**AIM OF THE EXERCISE**
Every line below that includes the word "cancellation" needs to be copied.

# # # # #

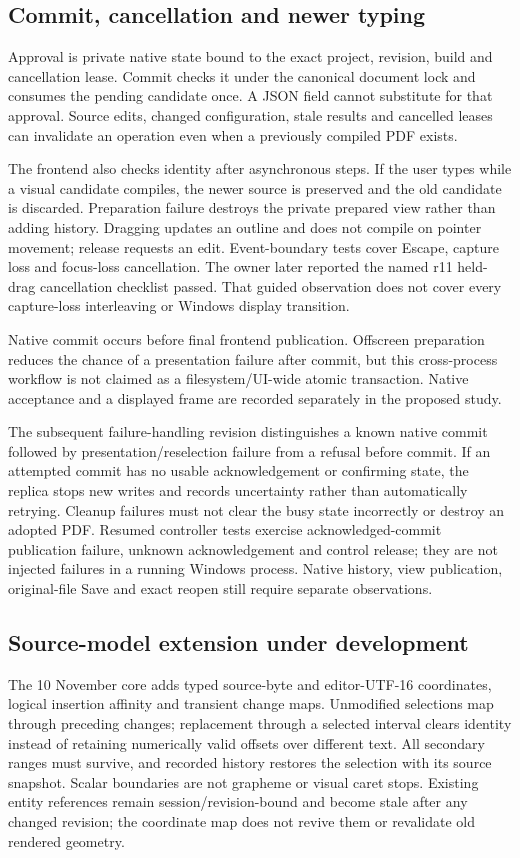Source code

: \subsection{Commit, cancellation and newer typing}
Approval is private native state bound to the exact project, revision, build
and cancellation lease. Commit checks it under the canonical document lock
and consumes the pending candidate once. A JSON field cannot substitute for
that approval. Source edits, changed configuration, stale results and cancelled
leases can invalidate an operation even when a previously compiled PDF exists.

The frontend also checks identity after asynchronous steps. If the user types
while a visual candidate compiles, the newer source is preserved and the old
candidate is discarded. Preparation failure destroys the private prepared
view rather than adding history. Dragging updates an outline and does not
compile on pointer movement; release requests an edit. Event-boundary tests
cover Escape, capture loss and focus-loss cancellation. The owner later reported
the named r11 held-drag cancellation checklist passed. That guided observation
does not cover every capture-loss interleaving or Windows display transition.

Native commit occurs before final frontend publication. Offscreen preparation
reduces the chance of a presentation failure after commit, but this cross-process
workflow is not claimed as a filesystem/UI-wide atomic transaction. Native
acceptance and a displayed frame are recorded separately in the proposed study.

The subsequent failure-handling revision distinguishes a known
native commit followed by presentation/reselection failure from a refusal
before commit. If an attempted commit has no usable acknowledgement or
confirming state, the replica stops new writes and records uncertainty rather
than automatically retrying. Cleanup failures must not clear the busy state
incorrectly or destroy an adopted PDF. Resumed controller tests exercise
acknowledged-commit publication failure, unknown acknowledgement and control
release; they are not injected failures in a running Windows process. Native
history, view publication, original-file Save and exact reopen still require
separate observations.

\subsection{Source-model extension under development}
The 10 November core adds typed source-byte and editor-UTF-16 coordinates,
logical insertion affinity and transient change maps. Unmodified selections
map through preceding changes; replacement through a selected interval clears
identity instead of retaining numerically valid offsets over different text.
All secondary ranges must survive, and recorded history restores the selection
with its source snapshot. Scalar boundaries are not grapheme or visual caret
stops. Existing entity references remain session/revision-bound and become
stale after any changed revision; the coordinate map does not revive them or
revalidate old rendered geometry.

# # # # #

**SOLVED PROBLEM**
: \subsection{Commit, cancellation and newer typing}
and cancellation lease. Commit checks it under the canonical document lock
cover Escape, capture loss and focus-loss cancellation. The owner later reported
the named r11 held-drag cancellation checklist passed. That guided observation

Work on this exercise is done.